ASSIGNMENT —
Please find the lines in the entries below that contain the word "latest", and copy each one.

SOURCE DATA START

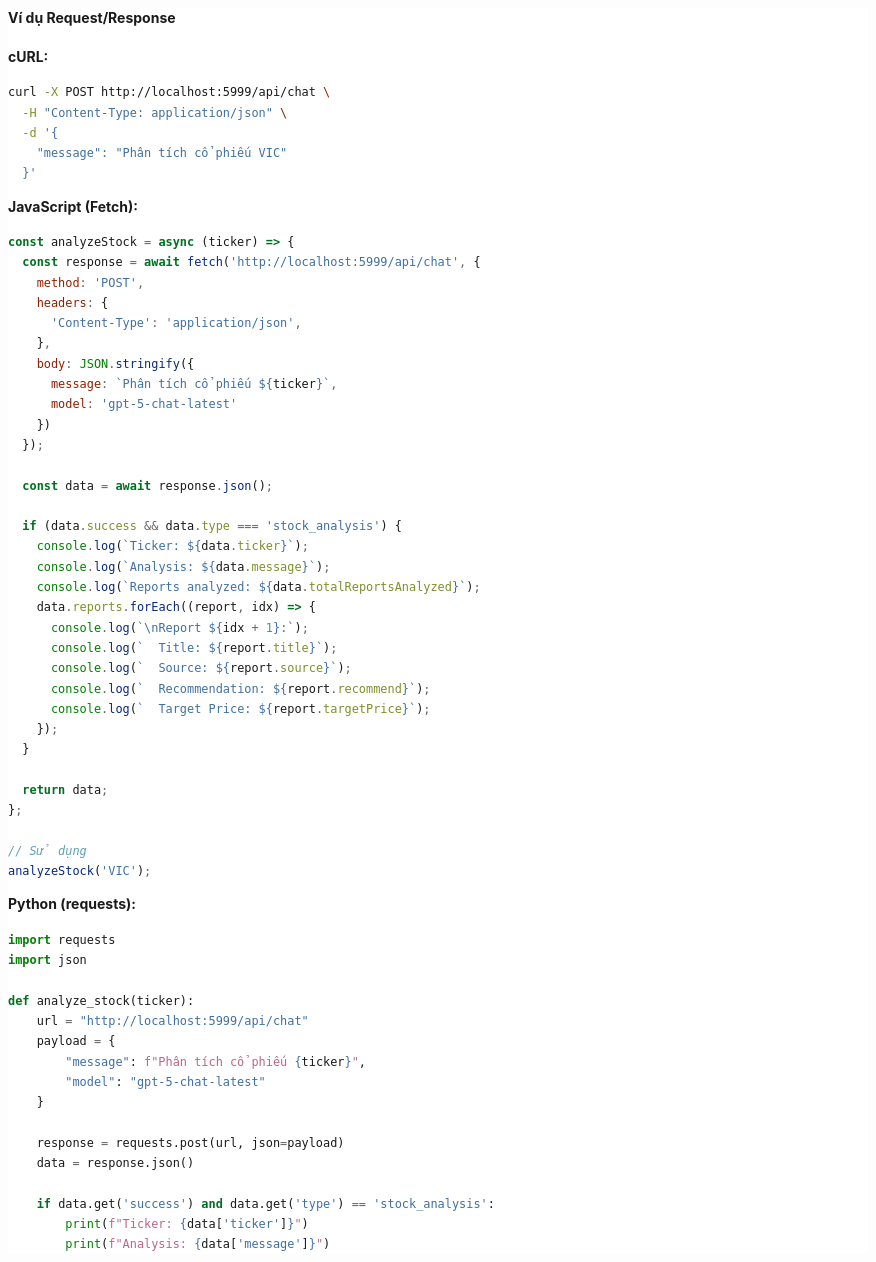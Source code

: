 #### Ví dụ Request/Response

**cURL:**
```bash
curl -X POST http://localhost:5999/api/chat \
  -H "Content-Type: application/json" \
  -d '{
    "message": "Phân tích cổ phiếu VIC"
  }'
```

**JavaScript (Fetch):**
```javascript
const analyzeStock = async (ticker) => {
  const response = await fetch('http://localhost:5999/api/chat', {
    method: 'POST',
    headers: {
      'Content-Type': 'application/json',
    },
    body: JSON.stringify({
      message: `Phân tích cổ phiếu ${ticker}`,
      model: 'gpt-5-chat-latest'
    })
  });

  const data = await response.json();
  
  if (data.success && data.type === 'stock_analysis') {
    console.log(`Ticker: ${data.ticker}`);
    console.log(`Analysis: ${data.message}`);
    console.log(`Reports analyzed: ${data.totalReportsAnalyzed}`);
    data.reports.forEach((report, idx) => {
      console.log(`\nReport ${idx + 1}:`);
      console.log(`  Title: ${report.title}`);
      console.log(`  Source: ${report.source}`);
      console.log(`  Recommendation: ${report.recommend}`);
      console.log(`  Target Price: ${report.targetPrice}`);
    });
  }
  
  return data;
};

// Sử dụng
analyzeStock('VIC');
```

**Python (requests):**
```python
import requests
import json

def analyze_stock(ticker):
    url = "http://localhost:5999/api/chat"
    payload = {
        "message": f"Phân tích cổ phiếu {ticker}",
        "model": "gpt-5-chat-latest"
    }
    
    response = requests.post(url, json=payload)
    data = response.json()
    
    if data.get('success') and data.get('type') == 'stock_analysis':
        print(f"Ticker: {data['ticker']}")
        print(f"Analysis: {data['message']}")
```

SOURCE DATA END

ANSWER FOR THIS EXERCISE —
      model: 'gpt-5-chat-latest'
        "model": "gpt-5-chat-latest"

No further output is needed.